Dhakai Kacchi Biryani

Dhakai Kacchi Biryani. A melange of rice, meat and spices, cooked in unison over a fatigued fire – pearls of rice, succulent cuts of meat, an ensemble of spices, fried onion that’s caramelised to decadence, dollops of ghee and a splash of milk, tempting strands of golden saffron playing bo-peep amidst the rice and an indulgence of kewra, rose water and ittar.

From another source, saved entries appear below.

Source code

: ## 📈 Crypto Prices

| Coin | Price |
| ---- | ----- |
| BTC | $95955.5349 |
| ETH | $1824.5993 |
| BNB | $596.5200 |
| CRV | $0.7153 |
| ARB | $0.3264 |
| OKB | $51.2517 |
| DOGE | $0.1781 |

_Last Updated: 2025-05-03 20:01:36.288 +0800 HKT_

All cooked to luxuriant perfection.
Prep Time 20 minutes
Cook Time 2 hours
Total Time 2 hours 20 minutes
Course Main Course

Ingredients
  

  • 1 kg mutton biryani cut
  • 500 g basmati rice
  • 3 medium sized potatoes cut into halves
  • 1.5 cup beresta or fried onions
  • 1 cup hung yogurt whipped
  • 1 tbsp ginger paste
  • 1/2 tbsp garlic paste
  • 2 tsp red chili powder
  • a pinch of turmeric powder
  • 1/4 tsp nutmeg powder
  • 1/2 florets of mace crushed
  • 2 green cardamoms
  • 4 cloves
  • 2 one inch cinnamon sticks
  • 1/2 cup milk
  • 1/2 tsp saffron
  • 1/2 cup cooking oil
  • 2 tbsp cooking oil
  • 3 tbsp ghee
  • 2 tsp keora water
  • salt to taste
  • wheat dough for sealing

Instructions
 

  • Take the mutton pieces in a bowl, add the whipped yogurt, 1 cup of beresta, ginger-garlic paste, red chili powder, nutmeg powder, crushed mace, cloves, green cardamoms, cinnamon, oil and salt. Give it a hearty mix. This is a very important step for a good kachhi biryani.
  • Keep the marinated mutton aside, at least 3-4 hours, even better if overnight, in the refrigerator.
  • Smear the potato halves with a pinch of turmeric powder and a little salt. Heat ½ tbsp of oil and lightly fry the potatoes. Keep aside.
  • Soak the saffron strands in warm milk. Keep aside.
  • Soak the basmati rice for 20 odd minutes. Drain the water.
  • Cook the rice in boiling water, just a few drops of oil and a pinch of salt added to the water, till about 20% done. Drain the water. Spread the semi-cooked rice on a flat dish, keep aside.
  • Take a heavy bottomed pan, grease with 1 tbsp ghee. Transfer the marinated mutton along with the marinade to the pan, spread evenly.
  • Place the potatoes and a little crushed beresta over the marinate mutton.
  • Cover evenly with the rice. Sprinkle the remaining beresta over the rice.
  • Gently pour the saffron infused milk, keora water and the remaining ghee evenly over the rice.
  • Cover the lid, seal firmly with flour dough. Place the pan on another flat frying pan, cook over a low flame for 2 hrs.
  • A standing time of 10 odd minutes and the biriyani is ready to serve.